Microsoft must be insane to want to come up with a handset rivalling against the likes of iOS and Android phones. But they still did it anyway – and in the form of a Microsoft Lumia 950. The introduction of Windows 10 on the device would seemingly be much more of an exciting turnaround for the company, but it’s also got its fair share of downsides too.
In short, the Lumia 950 has 20-megapixel camera, Quad HD 5.2-inch screen and a solid battery life, as well as being ridiculously comfortable to hold. But stare at it longer and you’ll find it incredibly plain and boring to look at, since the polycarbonate plastic case feels somewhat lacklustre too.
The Quad HD AMOLED display delivers 564 pixels per linear inch, thus, making it more detailed and perfect for movies or photo browsing. But it’s nowhere close to the colour accuracy the more premium rivals could provide for a better user experience. That’s because the Lumia 950’s screen is less brighter, even at full brightness. At least the blacks are deep, though.
If there’s one feature to give props to, it’s got to be the Type-C USB plug as it boosts charging speed to the point where it can half-charge the battery in just half an hour. But the more irritating part of it is the navigation feature. You’ll not be getting two separate Here Maps and Here Drive+ apps, because the two of them will merge together to form just Maps. It would make it seem like it took a fiddly step backwards and takes forever to update too.
There’s another thing about the Windows Hello app, which allows you to unlock your phone with just your eyeballs. Seems like some cool advanced tech going on there, but chances are you’d feel embarrassed using this in public since your face has to be awkwardly close to the phone. Not really an ideal way to unlock the phone.

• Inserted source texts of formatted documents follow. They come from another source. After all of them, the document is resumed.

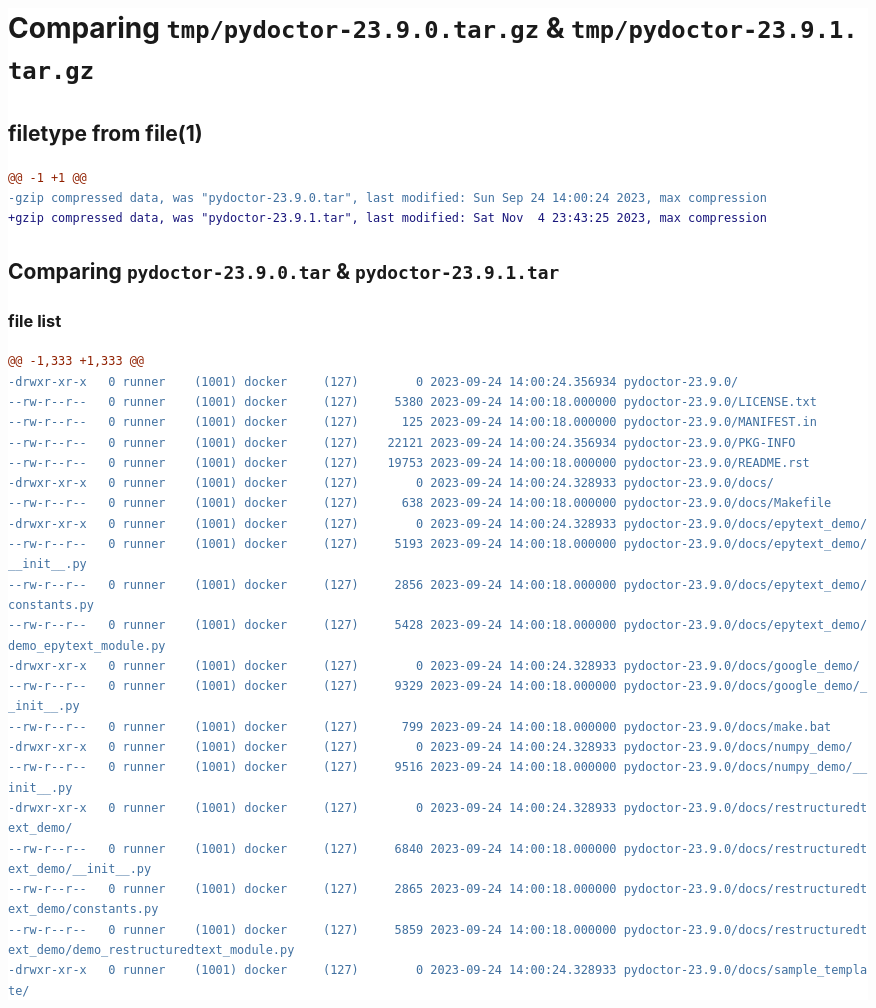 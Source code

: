 # Comparing `tmp/pydoctor-23.9.0.tar.gz` & `tmp/pydoctor-23.9.1.tar.gz`

## filetype from file(1)

```diff
@@ -1 +1 @@
-gzip compressed data, was "pydoctor-23.9.0.tar", last modified: Sun Sep 24 14:00:24 2023, max compression
+gzip compressed data, was "pydoctor-23.9.1.tar", last modified: Sat Nov  4 23:43:25 2023, max compression
```

## Comparing `pydoctor-23.9.0.tar` & `pydoctor-23.9.1.tar`

### file list

```diff
@@ -1,333 +1,333 @@
-drwxr-xr-x   0 runner    (1001) docker     (127)        0 2023-09-24 14:00:24.356934 pydoctor-23.9.0/
--rw-r--r--   0 runner    (1001) docker     (127)     5380 2023-09-24 14:00:18.000000 pydoctor-23.9.0/LICENSE.txt
--rw-r--r--   0 runner    (1001) docker     (127)      125 2023-09-24 14:00:18.000000 pydoctor-23.9.0/MANIFEST.in
--rw-r--r--   0 runner    (1001) docker     (127)    22121 2023-09-24 14:00:24.356934 pydoctor-23.9.0/PKG-INFO
--rw-r--r--   0 runner    (1001) docker     (127)    19753 2023-09-24 14:00:18.000000 pydoctor-23.9.0/README.rst
-drwxr-xr-x   0 runner    (1001) docker     (127)        0 2023-09-24 14:00:24.328933 pydoctor-23.9.0/docs/
--rw-r--r--   0 runner    (1001) docker     (127)      638 2023-09-24 14:00:18.000000 pydoctor-23.9.0/docs/Makefile
-drwxr-xr-x   0 runner    (1001) docker     (127)        0 2023-09-24 14:00:24.328933 pydoctor-23.9.0/docs/epytext_demo/
--rw-r--r--   0 runner    (1001) docker     (127)     5193 2023-09-24 14:00:18.000000 pydoctor-23.9.0/docs/epytext_demo/__init__.py
--rw-r--r--   0 runner    (1001) docker     (127)     2856 2023-09-24 14:00:18.000000 pydoctor-23.9.0/docs/epytext_demo/constants.py
--rw-r--r--   0 runner    (1001) docker     (127)     5428 2023-09-24 14:00:18.000000 pydoctor-23.9.0/docs/epytext_demo/demo_epytext_module.py
-drwxr-xr-x   0 runner    (1001) docker     (127)        0 2023-09-24 14:00:24.328933 pydoctor-23.9.0/docs/google_demo/
--rw-r--r--   0 runner    (1001) docker     (127)     9329 2023-09-24 14:00:18.000000 pydoctor-23.9.0/docs/google_demo/__init__.py
--rw-r--r--   0 runner    (1001) docker     (127)      799 2023-09-24 14:00:18.000000 pydoctor-23.9.0/docs/make.bat
-drwxr-xr-x   0 runner    (1001) docker     (127)        0 2023-09-24 14:00:24.328933 pydoctor-23.9.0/docs/numpy_demo/
--rw-r--r--   0 runner    (1001) docker     (127)     9516 2023-09-24 14:00:18.000000 pydoctor-23.9.0/docs/numpy_demo/__init__.py
-drwxr-xr-x   0 runner    (1001) docker     (127)        0 2023-09-24 14:00:24.328933 pydoctor-23.9.0/docs/restructuredtext_demo/
--rw-r--r--   0 runner    (1001) docker     (127)     6840 2023-09-24 14:00:18.000000 pydoctor-23.9.0/docs/restructuredtext_demo/__init__.py
--rw-r--r--   0 runner    (1001) docker     (127)     2865 2023-09-24 14:00:18.000000 pydoctor-23.9.0/docs/restructuredtext_demo/constants.py
--rw-r--r--   0 runner    (1001) docker     (127)     5859 2023-09-24 14:00:18.000000 pydoctor-23.9.0/docs/restructuredtext_demo/demo_restructuredtext_module.py
-drwxr-xr-x   0 runner    (1001) docker     (127)        0 2023-09-24 14:00:24.328933 pydoctor-23.9.0/docs/sample_template/
```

Sure, Windows 10 would sound interesting but the stacks are not so high in rivalling against its iOS and Android counterparts. Just expect it to occasionally annoy the hell out of you, especially when you realized that the app catalogue is still far behind that of the iOS and Android. Unless you’re willing to accept its flaws (that we could go on forever), you’ll probably want to look elsewhere.